Dataset entries:
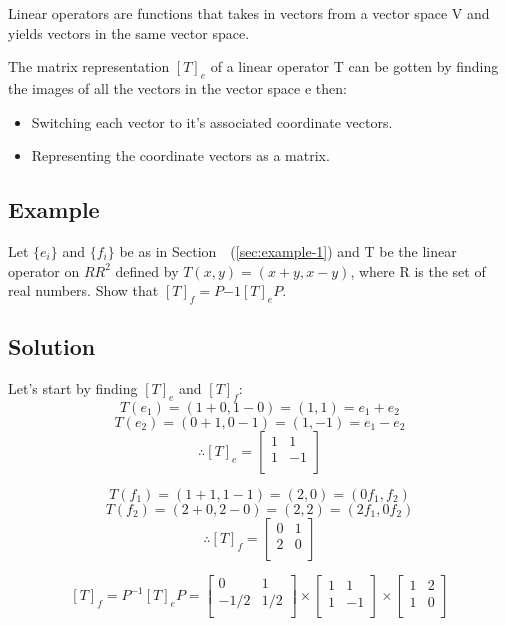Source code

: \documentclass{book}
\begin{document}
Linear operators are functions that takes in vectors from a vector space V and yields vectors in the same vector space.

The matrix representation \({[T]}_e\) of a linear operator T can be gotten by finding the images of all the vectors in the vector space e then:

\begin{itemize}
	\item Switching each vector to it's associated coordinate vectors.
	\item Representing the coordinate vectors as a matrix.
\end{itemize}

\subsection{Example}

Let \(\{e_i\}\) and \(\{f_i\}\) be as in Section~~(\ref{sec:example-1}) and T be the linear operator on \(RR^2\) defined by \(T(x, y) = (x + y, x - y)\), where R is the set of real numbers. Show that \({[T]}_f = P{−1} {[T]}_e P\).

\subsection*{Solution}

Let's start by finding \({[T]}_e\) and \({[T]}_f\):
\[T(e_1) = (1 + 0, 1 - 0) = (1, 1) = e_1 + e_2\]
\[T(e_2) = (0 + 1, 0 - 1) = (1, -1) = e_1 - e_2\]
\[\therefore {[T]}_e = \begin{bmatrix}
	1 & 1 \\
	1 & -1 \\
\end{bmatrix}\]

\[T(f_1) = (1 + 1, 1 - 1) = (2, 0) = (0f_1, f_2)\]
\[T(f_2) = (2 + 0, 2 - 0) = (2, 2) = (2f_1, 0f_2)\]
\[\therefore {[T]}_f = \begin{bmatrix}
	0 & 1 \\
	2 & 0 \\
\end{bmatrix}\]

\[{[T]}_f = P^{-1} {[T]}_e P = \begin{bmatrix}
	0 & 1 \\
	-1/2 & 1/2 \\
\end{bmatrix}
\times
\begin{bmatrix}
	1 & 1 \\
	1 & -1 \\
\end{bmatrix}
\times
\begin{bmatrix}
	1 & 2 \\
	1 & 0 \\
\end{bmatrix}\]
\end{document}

▶ **Problem description**: Only the lines from the one with "Let's start by" through the final line above belong in the answer, each retyped exactly.

▶ **Problem solution**:
Let's start by finding \({[T]}_e\) and \({[T]}_f\):
\[T(e_1) = (1 + 0, 1 - 0) = (1, 1) = e_1 + e_2\]
\[T(e_2) = (0 + 1, 0 - 1) = (1, -1) = e_1 - e_2\]
\[\therefore {[T]}_e = \begin{bmatrix}
	1 & 1 \\
	1 & -1 \\
\end{bmatrix}\]

\[T(f_1) = (1 + 1, 1 - 1) = (2, 0) = (0f_1, f_2)\]
\[T(f_2) = (2 + 0, 2 - 0) = (2, 2) = (2f_1, 0f_2)\]
\[\therefore {[T]}_f = \begin{bmatrix}
	0 & 1 \\
	2 & 0 \\
\end{bmatrix}\]

\[{[T]}_f = P^{-1} {[T]}_e P = \begin{bmatrix}
	0 & 1 \\
	-1/2 & 1/2 \\
\end{bmatrix}
\times
\begin{bmatrix}
	1 & 1 \\
	1 & -1 \\
\end{bmatrix}
\times
\begin{bmatrix}
	1 & 2 \\
	1 & 0 \\
\end{bmatrix}\]
\end{document}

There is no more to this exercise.